### RECORDS PROVIDED
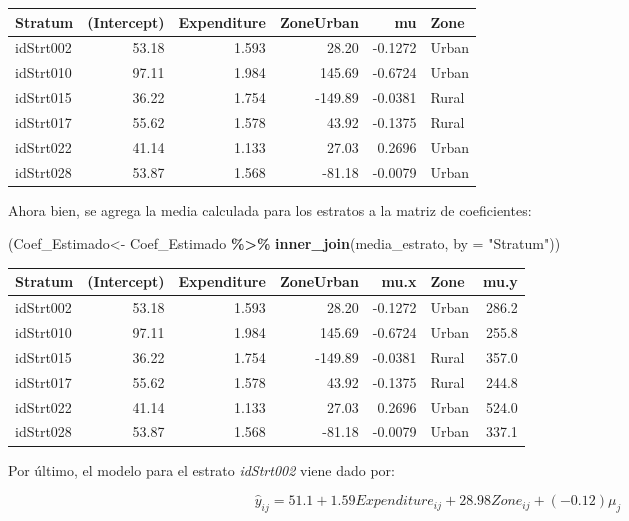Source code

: \documentclass[
  12pt,
]{book}
\newenvironment{Shaded}{\begin{snugshade}}{\end{snugshade}}
\newcommand{\AttributeTok}[1]{\textcolor[rgb]{0.13,0.29,0.53}{#1}}
\newcommand{\FunctionTok}[1]{\textcolor[rgb]{0.13,0.29,0.53}{\textbf{#1}}}
\newcommand{\NormalTok}[1]{#1}
\newcommand{\OtherTok}[1]{\textcolor[rgb]{0.56,0.35,0.01}{#1}}
\newcommand{\SpecialCharTok}[1]{\textcolor[rgb]{0.81,0.36,0.00}{\textbf{#1}}}
\newcommand{\StringTok}[1]{\textcolor[rgb]{0.31,0.60,0.02}{#1}}
\begin{document}
\begin{tabular}{l|r|r|r|r|l}
\hline
Stratum & (Intercept) & Expenditure & ZoneUrban & mu & Zone\\
\hline
idStrt002 & 53.18 & 1.593 & 28.20 & -0.1272 & Urban\\
\hline
idStrt010 & 97.11 & 1.984 & 145.69 & -0.6724 & Urban\\
\hline
idStrt015 & 36.22 & 1.754 & -149.89 & -0.0381 & Rural\\
\hline
idStrt017 & 55.62 & 1.578 & 43.92 & -0.1375 & Rural\\
\hline
idStrt022 & 41.14 & 1.133 & 27.03 & 0.2696 & Urban\\
\hline
idStrt028 & 53.87 & 1.568 & -81.18 & -0.0079 & Urban\\
\hline
\end{tabular}

Ahora bien, se agrega la media calculada para los estratos a la matriz de coeficientes:

\begin{Shaded}
\begin{Highlighting}[]
\NormalTok{(Coef\_Estimado}\OtherTok{\textless{}{-}}\NormalTok{ Coef\_Estimado }\SpecialCharTok{\%\textgreater{}\%}  \FunctionTok{inner\_join}\NormalTok{(media\_estrato, }\AttributeTok{by =} \StringTok{"Stratum"}\NormalTok{))}
\end{Highlighting}
\end{Shaded}

\begin{tabular}{l|r|r|r|r|l|r}
\hline
Stratum & (Intercept) & Expenditure & ZoneUrban & mu.x & Zone & mu.y\\
\hline
idStrt002 & 53.18 & 1.593 & 28.20 & -0.1272 & Urban & 286.2\\
\hline
idStrt010 & 97.11 & 1.984 & 145.69 & -0.6724 & Urban & 255.8\\
\hline
idStrt015 & 36.22 & 1.754 & -149.89 & -0.0381 & Rural & 357.0\\
\hline
idStrt017 & 55.62 & 1.578 & 43.92 & -0.1375 & Rural & 244.8\\
\hline
idStrt022 & 41.14 & 1.133 & 27.03 & 0.2696 & Urban & 524.0\\
\hline
idStrt028 & 53.87 & 1.568 & -81.18 & -0.0079 & Urban & 337.1\\
\hline
\end{tabular}

Por último, el modelo para el estrato \emph{idStrt002} viene dado por:

\[
\hat{y}_{ij}=51.1+1.59Expenditure_{ij}+28.98Zone_{ij}+\left(-0.12\right)\mu_{j}
\]
\end{document}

### PROMPT
All lines above holding the word "Stratum" make up the answer; copy each one.

### SOLUTION FOR THIS PROBLEM
Stratum & (Intercept) & Expenditure & ZoneUrban & mu & Zone\\
\NormalTok{(Coef\_Estimado}\OtherTok{\textless{}{-}}\NormalTok{ Coef\_Estimado }\SpecialCharTok{\%\textgreater{}\%}  \FunctionTok{inner\_join}\NormalTok{(media\_estrato, }\AttributeTok{by =} \StringTok{"Stratum"}\NormalTok{))}
Stratum & (Intercept) & Expenditure & ZoneUrban & mu.x & Zone & mu.y\\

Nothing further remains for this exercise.